Groominfool 01-02-2007 01:10 PM

Quote:

Groominfool, I understand that the new Tuckers come with double wheel rollers in the front and rear positions in each track now. They are supposed to greatly reduce the wear. Cost to refit older Terra-Cat ~$2000 dollars. I haven't run Pb, but have lots of time in an LMC 1800 and even more in Tuckers from '92 thru '03, and one thing I've learned, is that a fair mechanic (and watched McGyver in the day) with some tools won't likely be left in the woods by a Tucker. The two tracks on the other hand, if any thing goes wrong, you are dead on the trail. With the remoteness of our trail, and finding wolf (timber, not coyote) killed moose and deer on our trail every winter, that 'dead-on-the-trail' thing carries a lot of weight with our club! Another thing, check on parts prices. I've heard that PB parts are quite spendy. Any of you guys that have run them know if that is the case, or have I heard it wrong?[/b]
Hey RedBeard
I agree with what you say. I have run both, and as I said Tucker makes a fine machine. Their drive and roller system has been improved a great deal over the last few years. My first response was in response to the blade system. You can't beat the PB blades! As you say it is more likely you can fix a failure on the trail so you can at least limp home with the Tucker whereas you are considerably less likely to be able to with a PB. Very true, however both are reliable when maintained and operated properly. As with any piece of machinery maintenance is extremely important. Grease, madatory fluid level, track, drag checks with documentation prior to operation...... really pay dividends. A limited number of trained operators on consistant schedules also helps. Also, refueling at the end of every run redues the condensation that is produced in the fuel system by a hot machine and cold temps.
Pray for snow I am itching to get rolling!
Gfool :div20:

LabradorBoy 01-11-2007 11:52 PM

I'mn getting a kick out of what some of you are calling remote locations.

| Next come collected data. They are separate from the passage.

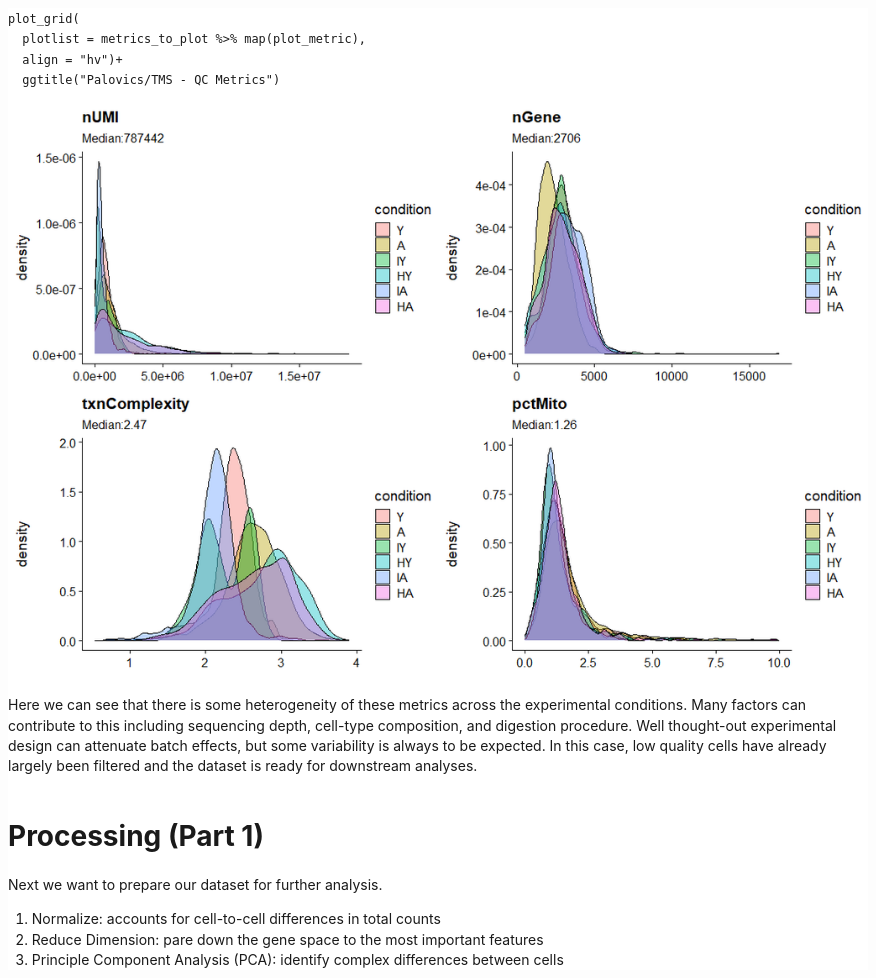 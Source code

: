     plot_grid(
      plotlist = metrics_to_plot %>% map(plot_metric),
      align = "hv")+
      ggtitle("Palovics/TMS - QC Metrics")

![](Heterochronic_Parabiosis_Aging_Report_files/figure-markdown_strict/unnamed-chunk-5-1.png)

Here we can see that there is some heterogeneity of these metrics across
the experimental conditions. Many factors can contribute to this
including sequencing depth, cell-type composition, and digestion
procedure. Well thought-out experimental design can attenuate batch
effects, but some variability is always to be expected. In this case,
low quality cells have already largely been filtered and the dataset is
ready for downstream analyses.

# Processing (Part 1)

Next we want to prepare our dataset for further analysis.

1.  Normalize: accounts for cell-to-cell differences in total counts
2.  Reduce Dimension: pare down the gene space to the most important
    features
3.  Principle Component Analysis (PCA): identify complex differences
    between cells
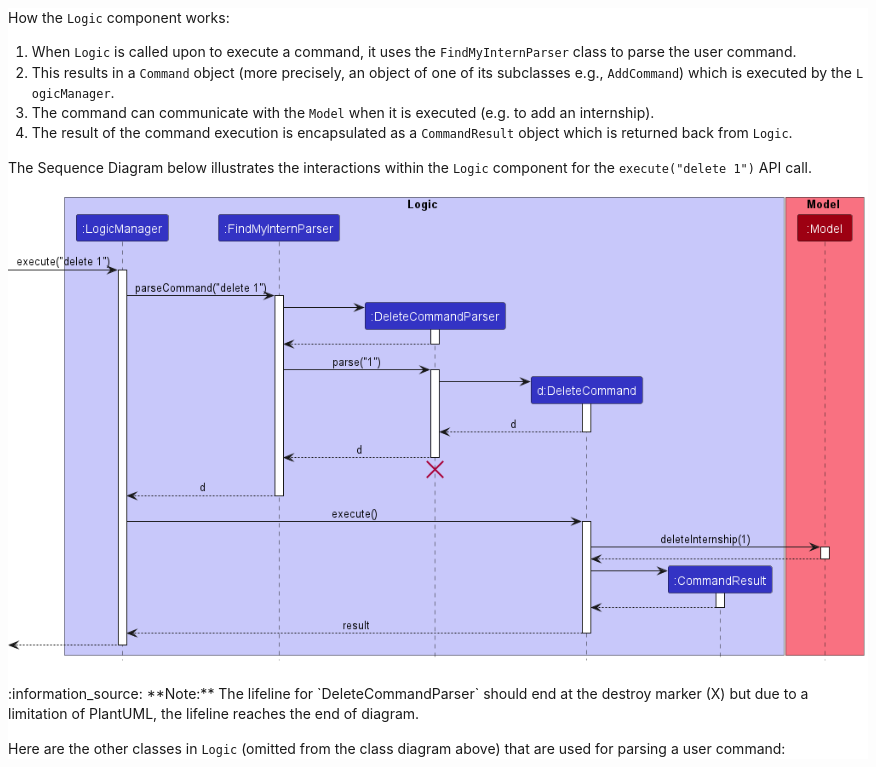 How the `Logic` component works:
1. When `Logic` is called upon to execute a command, it uses the `FindMyInternParser` class to parse the user command.
1. This results in a `Command` object (more precisely, an object of one of its subclasses e.g., `AddCommand`) which is executed by the `LogicManager`.
1. The command can communicate with the `Model` when it is executed (e.g. to add an internship).
1. The result of the command execution is encapsulated as a `CommandResult` object which is returned back from `Logic`.

<div style="page-break-after: always;"></div>

The Sequence Diagram below illustrates the interactions within the `Logic` component for the `execute("delete 1")` API call.

![Interactions Inside the Logic Component for the `delete 1` Command](images/DeleteSequenceDiagram.png)

<div markdown="span" class="alert alert-info">:information_source: **Note:** The lifeline for `DeleteCommandParser` should end at the destroy marker (X) but due to a limitation of PlantUML, the lifeline reaches the end of diagram.
</div>

Here are the other classes in `Logic` (omitted from the class diagram above) that are used for parsing a user command:

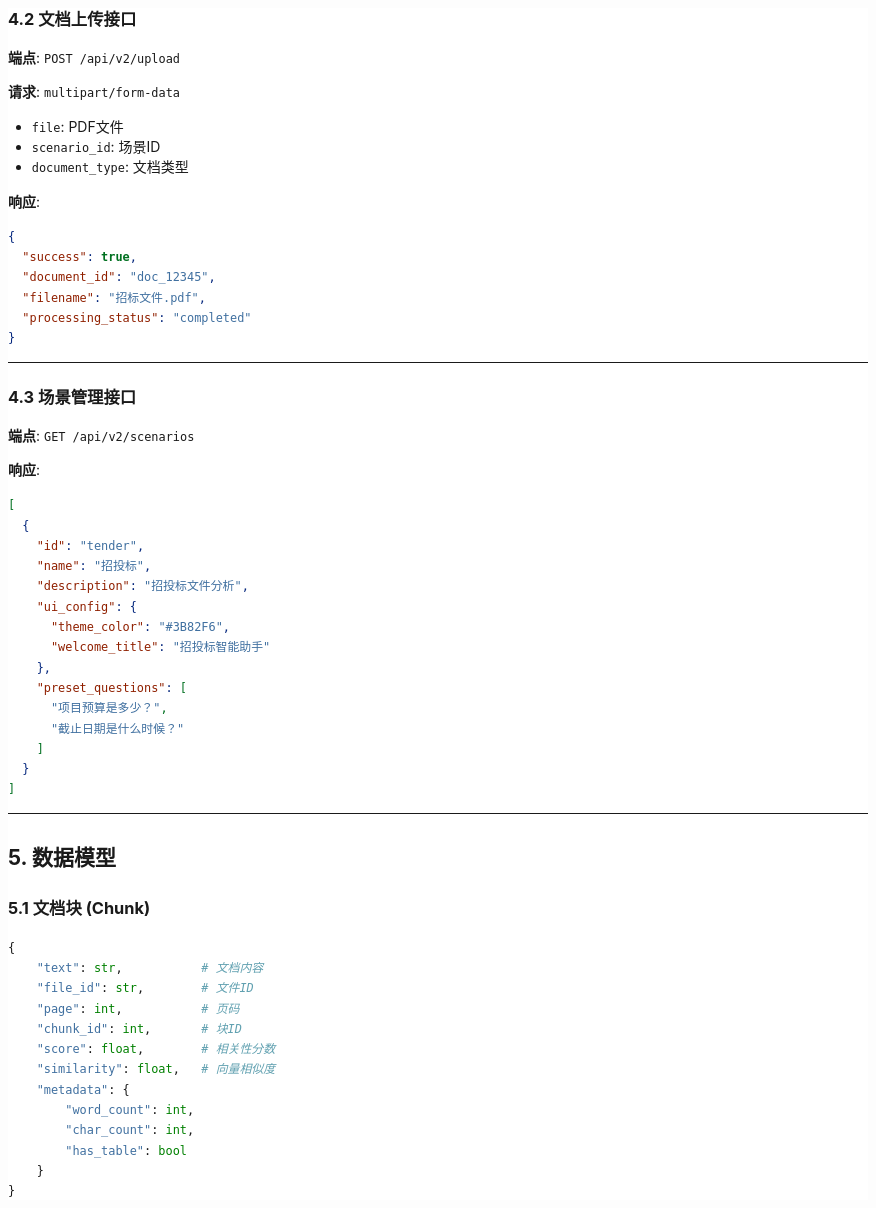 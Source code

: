 
### 4.2 文档上传接口

**端点**: `POST /api/v2/upload`

**请求**: `multipart/form-data`
- `file`: PDF文件
- `scenario_id`: 场景ID
- `document_type`: 文档类型

**响应**:
```json
{
  "success": true,
  "document_id": "doc_12345",
  "filename": "招标文件.pdf",
  "processing_status": "completed"
}
```

---

### 4.3 场景管理接口

**端点**: `GET /api/v2/scenarios`

**响应**:
```json
[
  {
    "id": "tender",
    "name": "招投标",
    "description": "招投标文件分析",
    "ui_config": {
      "theme_color": "#3B82F6",
      "welcome_title": "招投标智能助手"
    },
    "preset_questions": [
      "项目预算是多少？",
      "截止日期是什么时候？"
    ]
  }
]
```

---

## 5. 数据模型

### 5.1 文档块 (Chunk)

```python
{
    "text": str,           # 文档内容
    "file_id": str,        # 文件ID
    "page": int,           # 页码
    "chunk_id": int,       # 块ID
    "score": float,        # 相关性分数
    "similarity": float,   # 向量相似度
    "metadata": {
        "word_count": int,
        "char_count": int,
        "has_table": bool
    }
}
```
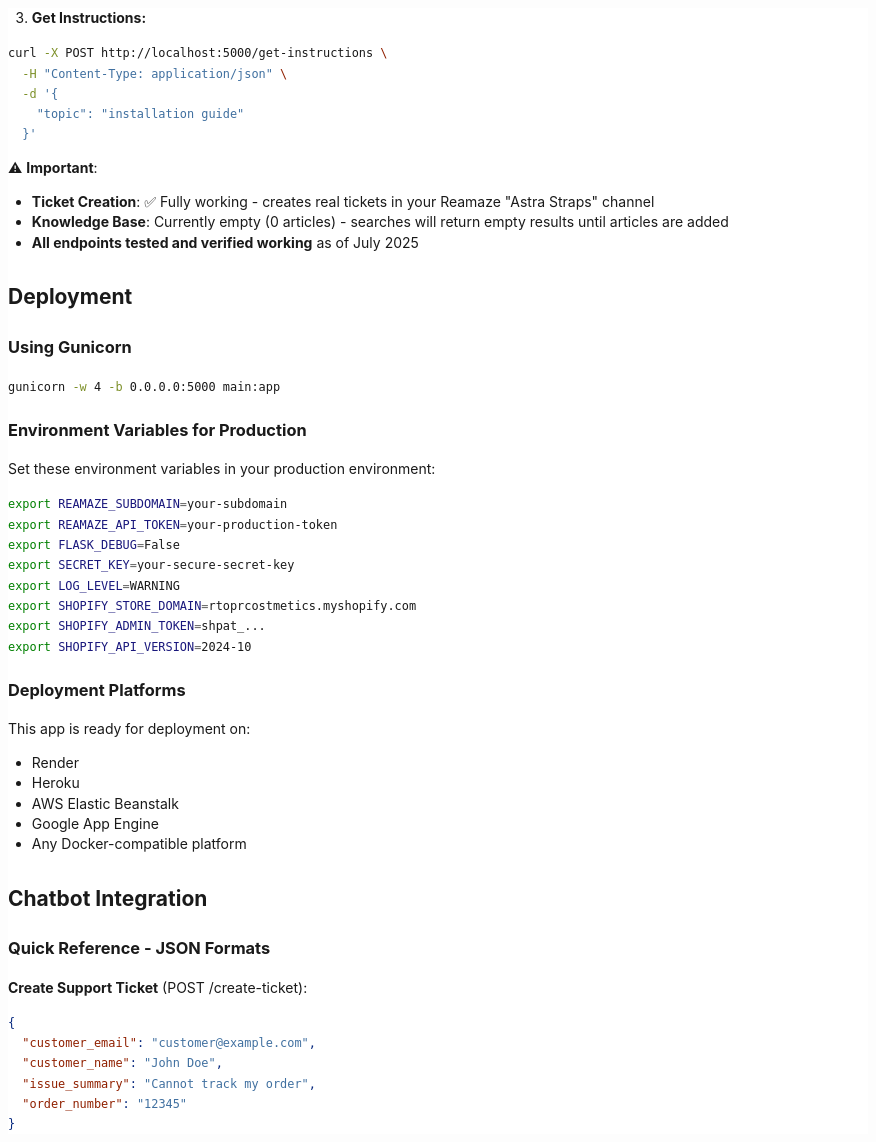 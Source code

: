 3. **Get Instructions:**
```bash
curl -X POST http://localhost:5000/get-instructions \
  -H "Content-Type: application/json" \
  -d '{
    "topic": "installation guide"
  }'
```

⚠️ **Important**: 
- **Ticket Creation**: ✅ Fully working - creates real tickets in your Reamaze "Astra Straps" channel
- **Knowledge Base**: Currently empty (0 articles) - searches will return empty results until articles are added
- **All endpoints tested and verified working** as of July 2025

## Deployment

### Using Gunicorn

```bash
gunicorn -w 4 -b 0.0.0.0:5000 main:app
```

### Environment Variables for Production

Set these environment variables in your production environment:

```bash
export REAMAZE_SUBDOMAIN=your-subdomain
export REAMAZE_API_TOKEN=your-production-token
export FLASK_DEBUG=False
export SECRET_KEY=your-secure-secret-key
export LOG_LEVEL=WARNING
export SHOPIFY_STORE_DOMAIN=rtoprcostmetics.myshopify.com
export SHOPIFY_ADMIN_TOKEN=shpat_...
export SHOPIFY_API_VERSION=2024-10
```

### Deployment Platforms

This app is ready for deployment on:
- Render
- Heroku
- AWS Elastic Beanstalk
- Google App Engine
- Any Docker-compatible platform

## Chatbot Integration

### Quick Reference - JSON Formats

**Create Support Ticket** (POST /create-ticket):
```json
{
  "customer_email": "customer@example.com",
  "customer_name": "John Doe",
  "issue_summary": "Cannot track my order",
  "order_number": "12345"
}
```
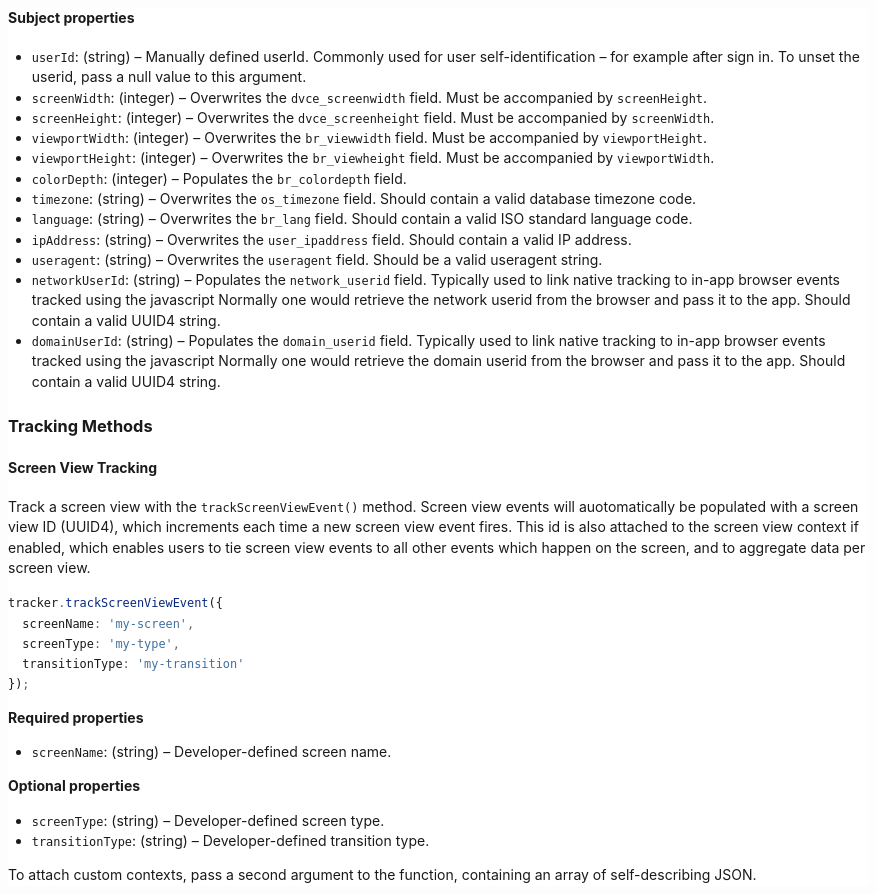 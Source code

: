 #### Subject properties

- `userId`: (string) – Manually defined userId. Commonly used for user self-identification – for example after sign in. To unset the userid, pass a null value to this argument.
- `screenWidth`: (integer) – Overwrites the `dvce_screenwidth` field. Must be accompanied by `screenHeight`.
- `screenHeight`: (integer) – Overwrites the `dvce_screenheight` field. Must be accompanied by `screenWidth`.
- `viewportWidth`: (integer) – Overwrites the `br_viewwidth` field. Must be accompanied by `viewportHeight`.
- `viewportHeight`: (integer) – Overwrites the `br_viewheight` field. Must be accompanied by `viewportWidth`.
- `colorDepth`: (integer) – Populates the `br_colordepth` field.
- `timezone`: (string) – Overwrites the `os_timezone` field. Should contain a valid database timezone code.
- `language`: (string) – Overwrites the `br_lang` field. Should contain a valid ISO standard language code.
- `ipAddress`: (string) – Overwrites the `user_ipaddress` field. Should contain a valid IP address.
- `useragent`: (string) – Overwrites the `useragent` field. Should be a valid useragent string.
- `networkUserId`: (string) – Populates the `network_userid` field. Typically used to link native tracking to in-app browser events tracked using the javascript Normally one would retrieve the network userid from the browser and pass it to the app. Should contain a valid UUID4 string.
- `domainUserId`: (string) – Populates the `domain_userid` field. Typically used to link native tracking to in-app browser events tracked using the javascript Normally one would retrieve the domain userid from the browser and pass it to the app. Should contain a valid UUID4 string.

### Tracking Methods

#### Screen View Tracking

Track a screen view with the `trackScreenViewEvent()` method. Screen view events will auotomatically be populated with a screen view ID (UUID4), which increments each time a new screen view event fires. This id is also attached to the screen view context if enabled, which enables users to tie screen view events to all other events which happen on the screen, and to aggregate data per screen view.

```typescript
tracker.trackScreenViewEvent({
  screenName: 'my-screen',
  screenType: 'my-type',
  transitionType: 'my-transition'
});
```

**Required properties**

- `screenName`: (string) – Developer-defined screen name.

**Optional properties**

- `screenType`: (string) – Developer-defined screen type.
- `transitionType`: (string) – Developer-defined transition type.

To attach custom contexts, pass a second argument to the function, containing an array of self-describing JSON.
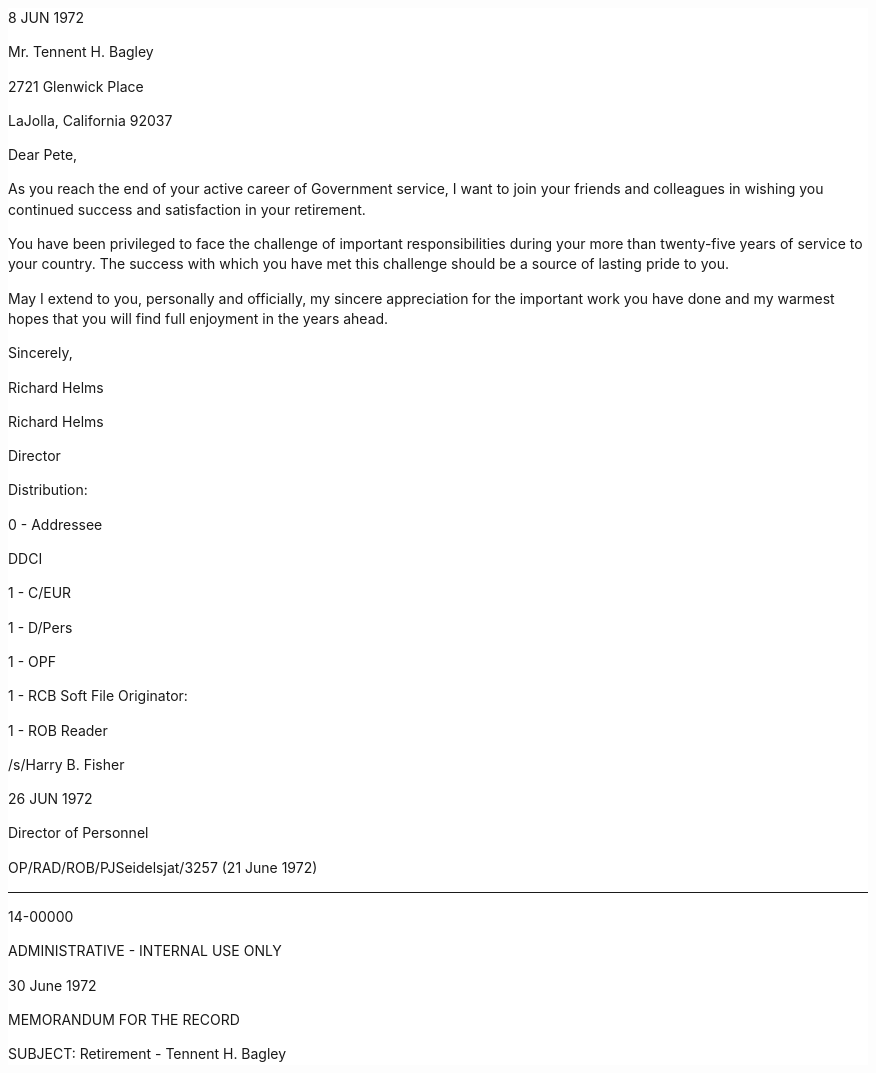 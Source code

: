 8 JUN 1972

Mr. Tennent H. Bagley

2721 Glenwick Place

LaJolla, California 92037

Dear Pete,

As you reach the end of your active career of Government service, I want to join your friends and colleagues in wishing you continued success and satisfaction in your retirement.

You have been privileged to face the challenge of important responsibilities during your more than twenty-five years of service to your country. The success with which you have met this challenge should be a source of lasting pride to you.

May I extend to you, personally and officially, my sincere appreciation for the important work you have done and my warmest hopes that you will find full enjoyment in the years ahead.

Sincerely,

Richard Helms

Richard Helms

Director

Distribution:

0 - Addressee

DDCI

1 - C/EUR

1 - D/Pers

1 - OPF

1 - RCB Soft File Originator:

1 - ROB Reader

/s/Harry B. Fisher

26 JUN 1972

Director of Personnel

OP/RAD/ROB/PJSeidelsjat/3257 (21 June 1972)

---

14-00000

ADMINISTRATIVE - INTERNAL USE ONLY

30 June 1972

MEMORANDUM FOR THE RECORD

SUBJECT: Retirement - Tennent H. Bagley
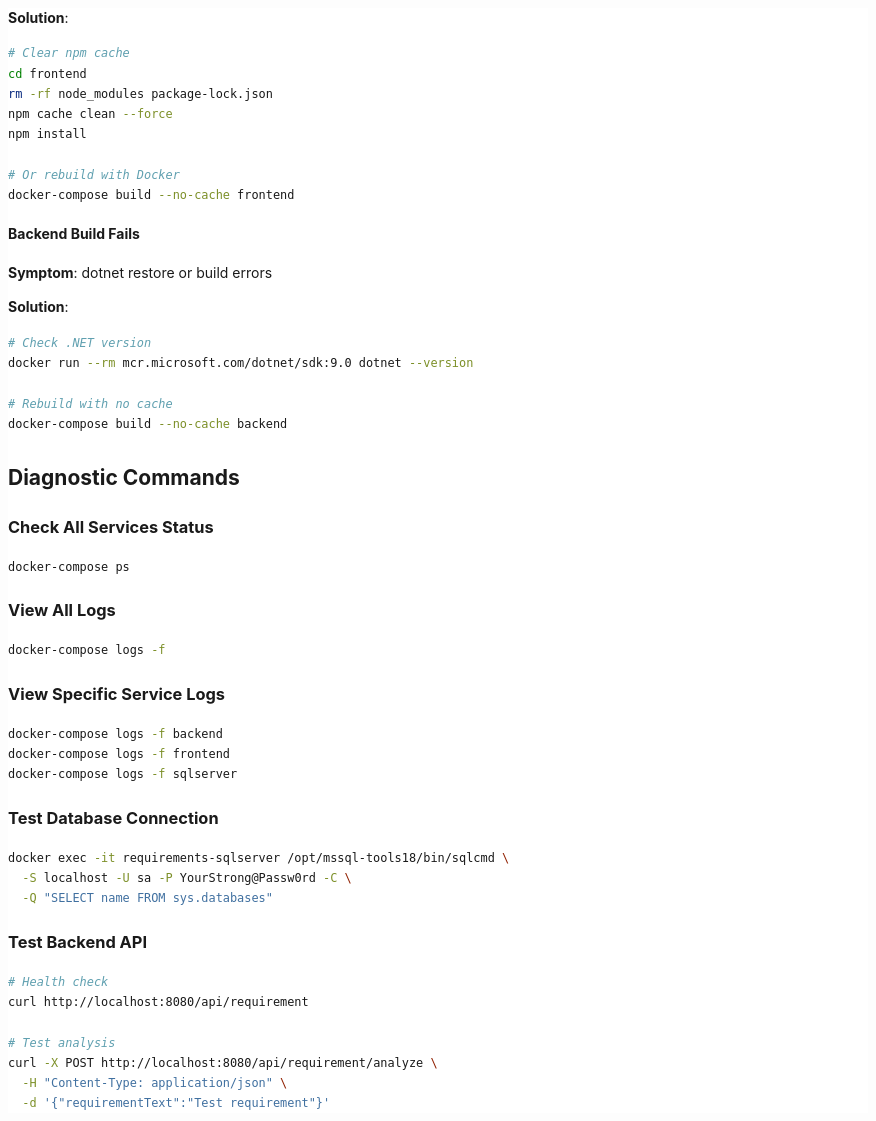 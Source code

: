 **Solution**:
```bash
# Clear npm cache
cd frontend
rm -rf node_modules package-lock.json
npm cache clean --force
npm install

# Or rebuild with Docker
docker-compose build --no-cache frontend
```

#### Backend Build Fails
**Symptom**: dotnet restore or build errors

**Solution**:
```bash
# Check .NET version
docker run --rm mcr.microsoft.com/dotnet/sdk:9.0 dotnet --version

# Rebuild with no cache
docker-compose build --no-cache backend
```

## Diagnostic Commands

### Check All Services Status
```bash
docker-compose ps
```

### View All Logs
```bash
docker-compose logs -f
```

### View Specific Service Logs
```bash
docker-compose logs -f backend
docker-compose logs -f frontend
docker-compose logs -f sqlserver
```

### Test Database Connection
```bash
docker exec -it requirements-sqlserver /opt/mssql-tools18/bin/sqlcmd \
  -S localhost -U sa -P YourStrong@Passw0rd -C \
  -Q "SELECT name FROM sys.databases"
```

### Test Backend API
```bash
# Health check
curl http://localhost:8080/api/requirement

# Test analysis
curl -X POST http://localhost:8080/api/requirement/analyze \
  -H "Content-Type: application/json" \
  -d '{"requirementText":"Test requirement"}'
```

We use BR180's, Tucker Sno Cats and PB100/200 here in Labrador. The Tucker's have not proven to be very reliable and the triangular tracks tend to submarine rather than climb up onto the snow as the BR and PB series do. Four tracks have not worked well for us at all, especially while breaking/opening trails and climbing hills in the remote wilderness. I'll take the PB200 anyday over any Tucker product, but that's just my personal experience.

RedBeard68 01-14-2007 04:25 AM

Groominfool is dead on with the blade issue. Tuckers are notorious for all sorts of evil things resulting from using the blades in a manner that wouldn't be an issue with most any two-track. The LMC (when I'm in practice) can cut corner berms/moguls while dragging full speed, but it can go ugly pretty quick. Relative to LabradorBoy's comments, no question that our neighbors to the North have far more remote areas than we (NEMN) do, as probably many areas in the mountains in the West. As someone who is trying work with retired club members as volunteer operators (and they are certainly capable and experienced, though many have medical issues we all may have to face as we get older) I am quite 'fussy'. And no doubt a well maintained machine of any brand is reliable, but my preference is the Tucker. We don't get the serious dumps of snow that some of the rest of you get, and I've not run a PB. The best part of this forum in general, and this post specifically is that we can get info from each other that is honest, real world experience, vs. the BS that the manufacturers put out. Keep the comments coming!